Segment Start: DATA

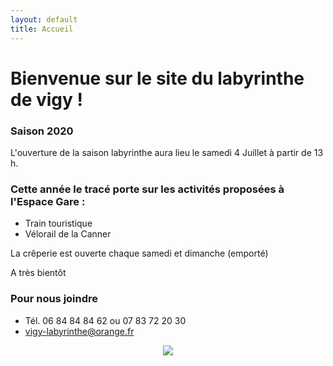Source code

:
 ```yaml
---
layout: default
title: Accueil
---
```


<h1> Bienvenue sur le site du labyrinthe de vigy ! </h1>



### Saison 2020
 
L'ouverture de la saison labyrinthe aura lieu le samedi 4 Juillet à partir de 13 h.





### Cette année le tracé porte sur les activités proposées à l'Espace Gare :
- Train touristique
- Vélorail de la Canner


La crêperie est ouverte chaque samedi et dimanche (emporté)

A très bientôt 


### Pour nous joindre
* Tél. 06 84 84 84 62
ou 07 83 72 20 30
* vigy-labyrinthe@orange.fr

<center>
<img src="{{ site.baseurl }}public/img/oie.jpg">
</center>
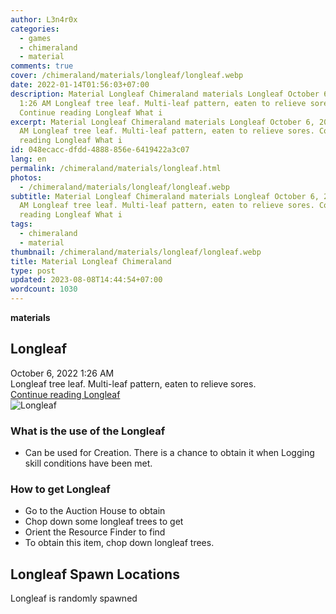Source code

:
 ```yaml
---
author: L3n4r0x
categories:
  - games
  - chimeraland
  - material
comments: true
cover: /chimeraland/materials/longleaf/longleaf.webp
date: 2022-01-14T01:56:03+07:00
description: Material Longleaf Chimeraland materials Longleaf October 6, 2022
  1:26 AM Longleaf tree leaf. Multi-leaf pattern, eaten to relieve sores.
  Continue reading Longleaf What i
excerpt: Material Longleaf Chimeraland materials Longleaf October 6, 2022 1:26
  AM Longleaf tree leaf. Multi-leaf pattern, eaten to relieve sores. Continue
  reading Longleaf What i
id: 048ecacc-dfdd-4888-856e-6419422a3c07
lang: en
permalink: /chimeraland/materials/longleaf.html
photos:
  - /chimeraland/materials/longleaf/longleaf.webp
subtitle: Material Longleaf Chimeraland materials Longleaf October 6, 2022 1:26
  AM Longleaf tree leaf. Multi-leaf pattern, eaten to relieve sores. Continue
  reading Longleaf What i
tags:
  - chimeraland
  - material
thumbnail: /chimeraland/materials/longleaf/longleaf.webp
title: Material Longleaf Chimeraland
type: post
updated: 2023-08-08T14:44:54+07:00
wordcount: 1030
---
```


<link
  rel="stylesheet"
  href="https://rawcdn.githack.com/dimaslanjaka/Web-Manajemen/870a349/css/bootstrap-5-3-0-alpha3-wrapper.css"
/>
<section id="bootstrap-wrapper">
  <div data-bs-theme="dark">
    <div
      class="row g-0 border rounded overflow-hidden flex-md-row mb-4 shadow-sm position-relative bg-dark text-light"
    >
      <div class="col p-4 d-flex flex-column position-static">
        <strong class="d-inline-block mb-2 text-success">materials</strong>
        <h2 class="mb-0">Longleaf</h2>
        <div class="mb-1 text-muted">October 6, 2022 1:26 AM</div>
        <div class="mb-2 border p-1">
          Longleaf tree leaf. Multi-leaf pattern, eaten to relieve sores.
        </div>
        <a
          href="/chimeraland/materials/longleaf.html"
          class="stretched-link d-none text-primary"
          >Continue reading Longleaf</a
        >
      </div>
      <div class="col-auto d-none d-md-block d-lg-block">
        <img
          src="https://www.webmanajemen.com/chimeraland/materials/longleaf/longleaf.webp"
          alt="Longleaf"
        />
      </div>
    </div>
    <div class="row">
      <div class="col-lg-6 col-12 mb-2">
        <div class="card">
          <div class="card-body">
            <h3 class="card-title">What is the use of the Longleaf</h3>
            <div class="card-text">
              <ul>
                <li>
                  Can be used for Creation. There is a chance to obtain it when
                  Logging skill conditions have been met.
                </li>
              </ul>
            </div>
          </div>
        </div>
      </div>
      <div class="col-lg-6 col-12 mb-2">
        <div class="card">
          <div class="card-body">
            <h3 class="card-title">How to get Longleaf</h3>
            <div class="card-text">
              <ul>
                <li>Go to the Auction House to obtain</li>
                <li>Chop down some longleaf trees to get</li>
                <li>Orient the Resource Finder to find</li>
                <li>To obtain this item, chop down longleaf trees.</li>
              </ul>
            </div>
          </div>
        </div>
      </div>
      <div class="col-12 mb-2">
        <h2>Longleaf Spawn Locations</h2>
        <p>Longleaf is randomly spawned</p>
      </div>
    </div>
  </div>
</section>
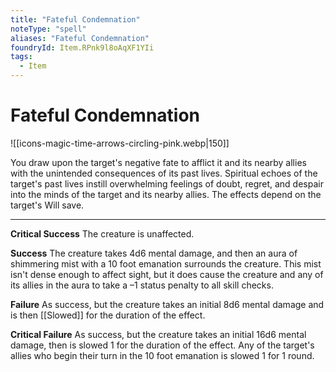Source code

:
 ```yaml
---
title: "Fateful Condemnation"
noteType: "spell"
aliases: "Fateful Condemnation"
foundryId: Item.RPnk9l8oAqXF1YIi
tags:
  - Item
---
```


# Fateful Condemnation
![[icons-magic-time-arrows-circling-pink.webp|150]]

You draw upon the target's negative fate to afflict it and its nearby allies with the unintended consequences of its past lives. Spiritual echoes of the target's past lives instill overwhelming feelings of doubt, regret, and despair into the minds of the target and its nearby allies. The effects depend on the target's Will save.

* * *

**Critical Success** The creature is unaffected.

**Success** The creature takes 4d6 mental damage, and then an aura of shimmering mist with a 10 foot emanation surrounds the creature. This mist isn't dense enough to affect sight, but it does cause the creature and any of its allies in the aura to take a –1 status penalty to all skill checks.

**Failure** As success, but the creature takes an initial 8d6 mental damage and is then [[Slowed]] for the duration of the effect.

**Critical Failure** As success, but the creature takes an initial 16d6 mental damage, then is slowed 1 for the duration of the effect. Any of the target's allies who begin their turn in the 10 foot emanation is slowed 1 for 1 round.
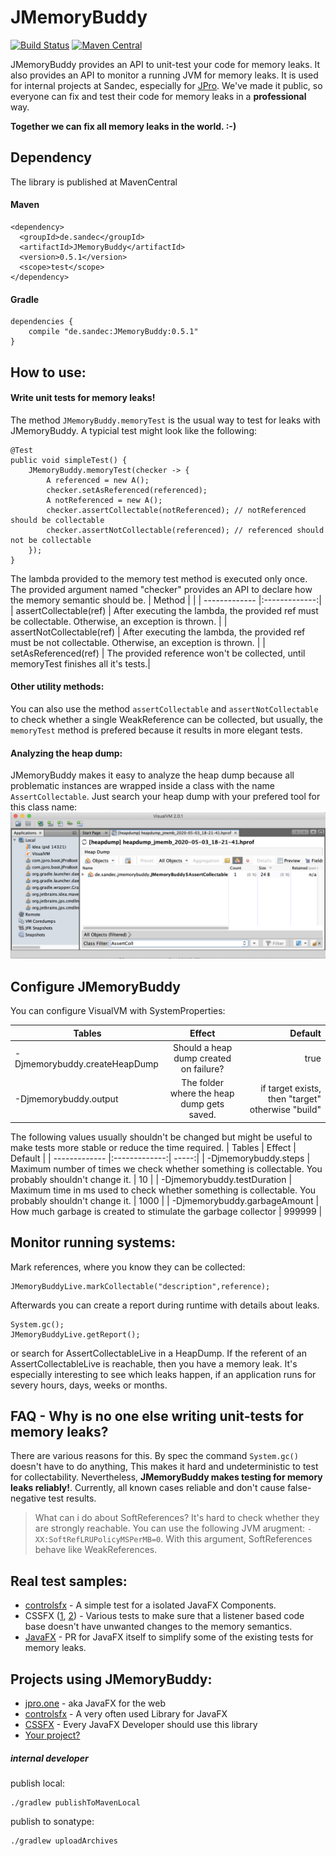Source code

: # JMemoryBuddy
[![Build Status](https://travis-ci.com/Sandec/JMemoryBuddy.svg?branch=master)](https://travis-ci.com/Sandec/JMemoryBuddy) [![Maven Central](https://maven-badges.herokuapp.com/maven-central/de.sandec/JMemoryBuddy/badge.svg)](https://maven-badges.herokuapp.com/maven-central/de.sandec/JMemoryBuddy)

JMemoryBuddy provides an API to unit-test your code for memory leaks.
It also provides an API to monitor a running JVM for memory leaks.
It is used for internal projects at Sandec, especially for [JPro](https://www.jpro.one/). 
We've made it public, so everyone can fix and test their code for memory leaks in a **professional** way.

**Together we can fix all memory leaks in the world. :-)** 

## Dependency
The library is published at MavenCentral
#### Maven 
```
<dependency>
  <groupId>de.sandec</groupId>
  <artifactId>JMemoryBuddy</artifactId>
  <version>0.5.1</version>
  <scope>test</scope>
</dependency>
```

#### Gradle
```
dependencies {
    compile "de.sandec:JMemoryBuddy:0.5.1"
}
```

## How to use:

#### Write unit tests for memory leaks!

The method `JMemoryBuddy.memoryTest` is the usual way to test for leaks with JMemoryBuddy.
A typicial test might look like the following:
```
@Test
public void simpleTest() {
    JMemoryBuddy.memoryTest(checker -> {
        A referenced = new A();
        checker.setAsReferenced(referenced);
        A notReferenced = new A();
        checker.assertCollectable(notReferenced); // notReferenced should be collectable
        checker.assertNotCollectable(referenced); // referenced should not be collectable
    });
}
```

The lambda provided to the memory test method is executed only once. The provided argument named "checker" provides an API to declare how the memory semantic should be.
| Method        |            |
| ------------- |:-------------:|
| assertCollectable(ref)     | After executing the lambda, the provided ref must be collectable. Otherwise, an exception is thrown. |
| assertNotCollectable(ref)     | After executing the lambda, the provided ref must be not collectable. Otherwise, an exception is thrown. |
| setAsReferenced(ref)     | The provided reference won't be collected, until memoryTest finishes all it's tests.|

#### Other utility methods:

You can also use the method `assertCollectable` and `assertNotCollectable` to check whether a single WeakReference can be collected, but usually, the `memoryTest` method is prefered because it results in more elegant tests.


#### Analyzing the heap dump:
JMemoryBuddy makes it easy to analyze the heap dump because all problematic instances are wrapped inside a class with the name `AssertCollectable`. Just search your heap dump with your prefered tool for this class name:
![visualvm](/screenshot-visualvm.png)





## Configure JMemoryBuddy

You can configure VisualVM with SystemProperties:

| Tables        | Effect           | Default  |
| ------------- |:-------------:| -----:|
| -Djmemorybuddy.createHeapDump    | Should a heap dump created on failure? | true |
| -Djmemorybuddy.output    | The folder where the heap dump gets saved. | if target exists, then "target" otherwise "build" |

The following values usually shouldn't be changed but might be useful to make tests more stable or reduce the time required.
| Tables        | Effect           | Default  |
| ------------- |:-------------:| -----:|
| -Djmemorybuddy.steps     | Maximum number of times we check whether something is collectable. You probably shouldn't change it. | 10 |
| -Djmemorybuddy.testDuration | Maximum time in ms used to check whether something is collectable. You probably shouldn't change it. | 1000 |
| -Djmemorybuddy.garbageAmount     | How much garbage is created to stimulate the garbage collector | 999999 |



## Monitor running systems:
Mark references, where you know they can be collected:
```
JMemoryBuddyLive.markCollectable("description",reference);
```
Afterwards you can create a report during runtime with details about leaks.
```
System.gc();
JMemoryBuddyLive.getReport();
```
or search for AssertCollectableLive in a HeapDump.
If the referent of an AssertCollectableLive is reachable, then you have a memory leak.
It's especially interesting to see which leaks happen, if an application runs for severy hours, days, weeks or months. 

    
## FAQ - Why is no one else writing unit-tests for memory leaks?

There are various reasons for this. By spec the command `System.gc()` doesn't have to do anything, 
This makes it hard and undeterministic to test for collectability. Nevertheless, **JMemoryBuddy makes testing for memory leaks reliably!**. Currently, all known cases reliable and don't cause false-negative test results.

> What can i do about SoftReferences? It's hard to check whether they are strongly reachable.
You can use the following JVM arugment: `-XX:SoftRefLRUPolicyMSPerMB=0`. With this argument, SoftReferences behave like WeakReferences.

## Real test samples:
* [controlsfx](https://github.com/controlsfx/controlsfx/blob/master/controlsfx/src/test/java/org/controlsfx/control/action/TestActionUtils.java) - A simple test for a isolated JavaFX Components.
* CSSFX ([1](https://github.com/McFoggy/cssfx/blob/master/src/test/java/fr/brouillard/oss/cssfx/test/TestMemoryLeaks.java), [2](https://github.com/McFoggy/cssfx/blob/master/src/test/java/fr/brouillard/oss/cssfx/test/TestURIRegistrar.java)) - Various tests to make sure that a listener based code base doesn't have unwanted changes to the memory semantics.
* [JavaFX](https://github.com/openjdk/jfx/pull/204) - PR for JavaFX itself to simplify some of the existing tests for memory leaks.

## Projects using JMemoryBuddy:
* [jpro.one](https://jpro.one/) - aka JavaFX for the web
* [controlsfx](https://github.com/controlsfx/controlsfx) - A very often used Library for JavaFX
* [CSSFX](https://github.com/McFoggy/cssfx) - Every JavaFX Developer should use this library
* [Your project?](https://github.com/Sandec/JMemoryBuddy/pulls)

##### internal developer
publish local:
```
./gradlew publishToMavenLocal
```

publish to sonatype:
```
./gradlew uploadArchives
```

Segment End: DATA

**WHAT IS REQUIRED**
Reproduce the lines word for word, starting at the one holding "## Real test" and ending at the final line of the material above.

**RESULT OF THIS EXERCISE**
## Real test samples:
* [controlsfx](https://github.com/controlsfx/controlsfx/blob/master/controlsfx/src/test/java/org/controlsfx/control/action/TestActionUtils.java) - A simple test for a isolated JavaFX Components.
* CSSFX ([1](https://github.com/McFoggy/cssfx/blob/master/src/test/java/fr/brouillard/oss/cssfx/test/TestMemoryLeaks.java), [2](https://github.com/McFoggy/cssfx/blob/master/src/test/java/fr/brouillard/oss/cssfx/test/TestURIRegistrar.java)) - Various tests to make sure that a listener based code base doesn't have unwanted changes to the memory semantics.
* [JavaFX](https://github.com/openjdk/jfx/pull/204) - PR for JavaFX itself to simplify some of the existing tests for memory leaks.

## Projects using JMemoryBuddy:
* [jpro.one](https://jpro.one/) - aka JavaFX for the web
* [controlsfx](https://github.com/controlsfx/controlsfx) - A very often used Library for JavaFX
* [CSSFX](https://github.com/McFoggy/cssfx) - Every JavaFX Developer should use this library
* [Your project?](https://github.com/Sandec/JMemoryBuddy/pulls)

##### internal developer
publish local:
```
./gradlew publishToMavenLocal
```

publish to sonatype:
```
./gradlew uploadArchives
```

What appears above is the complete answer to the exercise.